In parallel, effects of expertise were found for medial frontal theta networks. In contrast to FP networks, these expertise-dependent modulations were linear and also depended on the type of meditation: during FAM, theta synchronization increased as a function of meditation expertise at left parietal regions, whereas during LKM, it increased at right frontal regions, with no specific regions involved in OMM (Fig. 5). Since theta oscillations represent a major signal supporting the maintenance/monitoring of internal representations48,64,90,91,92, these observations imply that meditation training facilitates access to specific contents (mental representations) that require monitoring and adaptation depending on the type of meditation. Indeed, consistent with observations for LKM, functional imaging studies have demonstrated that the right prefrontal cortex may be particularly critical for voluntary regulation of emotions, and for suppression of negative emotions in particular, as well as for self-regulation and self-control93,94,95. Also, the right ventromedial cortex has been shown to have a unique role in integrating cognition and affect to produce the empathic response96. Likewise, consistent with current results for FAM, attention priority maps of sensorimotor goals appear to be supported by the parietal regions68,69. Accordingly, the lack of an intended mental object in OMM corresponds to the lack of any specific region of expertise-dependent increase of MF theta connectivity in this condition. In combination with practice-based modulations of FP networks, these region-specific effects of meditation expertise on MF theta connectivity may be linked to the progressively increasing subjective feeling of “effortless” maintenance of meditation states in experienced meditators.

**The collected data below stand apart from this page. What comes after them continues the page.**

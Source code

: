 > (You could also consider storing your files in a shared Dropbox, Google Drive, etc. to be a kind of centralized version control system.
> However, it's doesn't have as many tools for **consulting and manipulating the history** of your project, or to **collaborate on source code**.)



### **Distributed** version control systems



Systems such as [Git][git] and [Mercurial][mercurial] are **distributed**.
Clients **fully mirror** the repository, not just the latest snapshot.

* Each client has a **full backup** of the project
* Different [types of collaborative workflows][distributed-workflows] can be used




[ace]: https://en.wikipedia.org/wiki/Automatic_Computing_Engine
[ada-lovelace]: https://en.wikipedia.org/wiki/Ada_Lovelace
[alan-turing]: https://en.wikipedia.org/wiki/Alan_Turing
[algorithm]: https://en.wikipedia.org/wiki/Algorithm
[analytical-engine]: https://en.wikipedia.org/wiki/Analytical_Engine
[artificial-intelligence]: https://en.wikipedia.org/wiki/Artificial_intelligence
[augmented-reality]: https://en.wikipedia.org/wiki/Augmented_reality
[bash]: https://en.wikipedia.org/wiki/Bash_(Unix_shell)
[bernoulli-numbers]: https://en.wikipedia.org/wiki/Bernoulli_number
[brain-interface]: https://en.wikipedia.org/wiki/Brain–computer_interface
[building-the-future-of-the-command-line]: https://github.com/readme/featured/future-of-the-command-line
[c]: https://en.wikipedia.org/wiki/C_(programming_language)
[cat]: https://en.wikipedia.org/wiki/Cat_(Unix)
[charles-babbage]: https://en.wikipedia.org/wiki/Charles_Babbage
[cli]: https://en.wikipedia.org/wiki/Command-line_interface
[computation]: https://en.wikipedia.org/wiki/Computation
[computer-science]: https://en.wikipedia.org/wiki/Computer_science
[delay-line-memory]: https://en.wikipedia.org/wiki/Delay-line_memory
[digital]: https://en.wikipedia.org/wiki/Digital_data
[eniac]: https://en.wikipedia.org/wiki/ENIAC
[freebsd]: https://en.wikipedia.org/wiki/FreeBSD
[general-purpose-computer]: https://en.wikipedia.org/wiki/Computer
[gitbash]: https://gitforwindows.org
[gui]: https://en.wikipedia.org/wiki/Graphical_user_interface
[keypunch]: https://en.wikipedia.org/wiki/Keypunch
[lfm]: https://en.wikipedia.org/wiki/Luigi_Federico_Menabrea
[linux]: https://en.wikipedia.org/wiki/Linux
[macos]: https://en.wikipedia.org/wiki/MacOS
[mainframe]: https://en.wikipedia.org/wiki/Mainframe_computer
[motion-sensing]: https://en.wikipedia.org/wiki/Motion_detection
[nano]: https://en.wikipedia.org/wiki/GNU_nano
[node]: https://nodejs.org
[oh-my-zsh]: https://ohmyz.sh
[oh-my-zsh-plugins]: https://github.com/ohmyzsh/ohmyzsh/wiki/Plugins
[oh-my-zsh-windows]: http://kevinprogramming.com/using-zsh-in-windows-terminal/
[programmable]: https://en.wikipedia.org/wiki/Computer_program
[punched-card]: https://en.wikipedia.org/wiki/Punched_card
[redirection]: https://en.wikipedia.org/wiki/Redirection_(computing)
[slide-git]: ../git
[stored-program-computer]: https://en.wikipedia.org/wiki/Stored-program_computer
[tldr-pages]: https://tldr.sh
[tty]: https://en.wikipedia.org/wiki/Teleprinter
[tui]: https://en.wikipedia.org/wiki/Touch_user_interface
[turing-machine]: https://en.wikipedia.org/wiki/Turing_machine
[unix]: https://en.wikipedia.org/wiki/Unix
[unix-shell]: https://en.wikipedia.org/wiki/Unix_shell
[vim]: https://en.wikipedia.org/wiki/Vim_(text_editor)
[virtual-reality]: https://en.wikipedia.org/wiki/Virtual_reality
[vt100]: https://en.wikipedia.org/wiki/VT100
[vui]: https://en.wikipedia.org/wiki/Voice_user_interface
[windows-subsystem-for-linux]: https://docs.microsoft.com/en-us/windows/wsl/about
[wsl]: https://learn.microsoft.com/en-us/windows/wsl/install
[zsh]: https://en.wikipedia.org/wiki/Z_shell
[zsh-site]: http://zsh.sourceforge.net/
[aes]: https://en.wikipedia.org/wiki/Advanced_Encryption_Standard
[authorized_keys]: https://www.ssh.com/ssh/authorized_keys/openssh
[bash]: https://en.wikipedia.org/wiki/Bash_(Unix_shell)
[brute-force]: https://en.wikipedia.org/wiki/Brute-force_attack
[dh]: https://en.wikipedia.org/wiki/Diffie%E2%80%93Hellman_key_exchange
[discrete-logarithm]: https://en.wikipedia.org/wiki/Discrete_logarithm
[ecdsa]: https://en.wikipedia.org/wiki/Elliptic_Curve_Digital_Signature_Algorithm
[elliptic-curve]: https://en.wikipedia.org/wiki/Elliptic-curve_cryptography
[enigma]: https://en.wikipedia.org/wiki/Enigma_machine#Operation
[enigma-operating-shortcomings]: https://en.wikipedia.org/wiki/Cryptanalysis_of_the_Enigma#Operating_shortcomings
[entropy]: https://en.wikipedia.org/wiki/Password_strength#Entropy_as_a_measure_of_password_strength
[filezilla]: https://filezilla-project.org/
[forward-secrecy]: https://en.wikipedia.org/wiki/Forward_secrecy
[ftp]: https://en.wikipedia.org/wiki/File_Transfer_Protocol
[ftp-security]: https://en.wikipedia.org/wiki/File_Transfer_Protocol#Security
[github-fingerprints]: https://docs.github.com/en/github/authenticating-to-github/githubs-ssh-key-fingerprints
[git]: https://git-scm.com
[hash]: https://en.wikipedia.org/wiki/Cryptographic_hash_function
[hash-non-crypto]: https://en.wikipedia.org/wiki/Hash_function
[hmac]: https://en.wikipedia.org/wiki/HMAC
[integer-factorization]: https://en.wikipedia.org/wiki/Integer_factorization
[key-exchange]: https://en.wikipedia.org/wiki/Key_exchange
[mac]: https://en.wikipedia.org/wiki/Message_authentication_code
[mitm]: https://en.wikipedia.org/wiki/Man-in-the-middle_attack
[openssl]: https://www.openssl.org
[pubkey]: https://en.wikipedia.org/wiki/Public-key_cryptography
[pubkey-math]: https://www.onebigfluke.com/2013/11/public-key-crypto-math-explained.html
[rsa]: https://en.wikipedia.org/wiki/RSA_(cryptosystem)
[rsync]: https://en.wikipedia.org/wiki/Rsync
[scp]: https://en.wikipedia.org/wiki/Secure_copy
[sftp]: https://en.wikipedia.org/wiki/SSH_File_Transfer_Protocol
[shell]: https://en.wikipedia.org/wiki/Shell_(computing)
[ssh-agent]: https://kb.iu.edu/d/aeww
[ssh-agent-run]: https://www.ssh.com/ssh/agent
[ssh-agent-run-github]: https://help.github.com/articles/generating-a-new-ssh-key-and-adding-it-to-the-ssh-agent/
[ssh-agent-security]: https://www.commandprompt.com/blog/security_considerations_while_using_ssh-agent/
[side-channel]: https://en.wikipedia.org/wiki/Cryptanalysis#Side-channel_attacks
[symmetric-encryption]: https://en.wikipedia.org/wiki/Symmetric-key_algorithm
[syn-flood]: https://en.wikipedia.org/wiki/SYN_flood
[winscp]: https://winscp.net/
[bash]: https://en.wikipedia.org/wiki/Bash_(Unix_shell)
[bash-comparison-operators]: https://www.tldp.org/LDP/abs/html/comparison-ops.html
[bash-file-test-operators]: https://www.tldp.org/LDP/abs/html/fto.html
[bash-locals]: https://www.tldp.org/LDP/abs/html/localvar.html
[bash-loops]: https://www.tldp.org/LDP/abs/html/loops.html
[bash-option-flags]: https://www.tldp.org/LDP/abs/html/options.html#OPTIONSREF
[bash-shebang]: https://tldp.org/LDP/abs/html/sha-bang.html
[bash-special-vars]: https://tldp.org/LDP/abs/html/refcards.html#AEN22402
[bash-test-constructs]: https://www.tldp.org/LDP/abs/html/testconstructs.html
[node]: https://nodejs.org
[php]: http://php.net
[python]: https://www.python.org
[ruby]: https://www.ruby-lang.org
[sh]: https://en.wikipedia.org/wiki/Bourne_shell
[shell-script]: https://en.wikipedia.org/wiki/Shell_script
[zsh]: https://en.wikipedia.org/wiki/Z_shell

Future longitudinal studies on long-term practice of FAM, OMM and LKM may provide further insights and sharpen the present findings, also considering the intrinsic limitations of cross-sectional studies and of a self-reported retrospective assessment of lifetime meditation expertise, which however in our study was enhanced by a careful recollection by the monastic participants, performed over several days, as well as by the practice regularities in monastic life.

Conclusions

In contrast to unexperienced meditators, the maintenance of meditation states in long-term practitioners is associated with specific connectivity patterns of FP and MF networks.

  1. (1)

    First, executive brain processes of both attention regulation and cognitive monitoring during meditation are supported by networks operating in two major frequency bands—theta and beta—consistent with major operating rhythms of conventional executive networks.

  2. (2)

    Theta and beta connectivity patterns of both FP and MF networks manifest a pronounced lateral asymmetry implying that a focused lateralization of executive systems may represent a major functional mechanism which supports the state of meditation in general, as well as specific meditation states.

  3. (3)

    Connectivity patterns of FP networks were common to all three meditation states, indicating a similar involvement of attentional control across meditation conditions in the course of meditation training. Only the connectivity of medial frontal networks differentiated FAM, OMM and LKM conditions indicating a specific functional relevance for cognitive monitoring in sustaining a particular meditation state.

  4. (4)

    Training of executive systems during long-term meditation practice was accompanied by both non-linear and linear modulations of FP and MF connectivity revealing that shifts in lateralization co-existed with facilitated interactions among lateralized patterns of executive functions. Such practice-based neuroplasticity of executive functions may subserve the emergence of unique mental states in meditation in highly experienced meditators.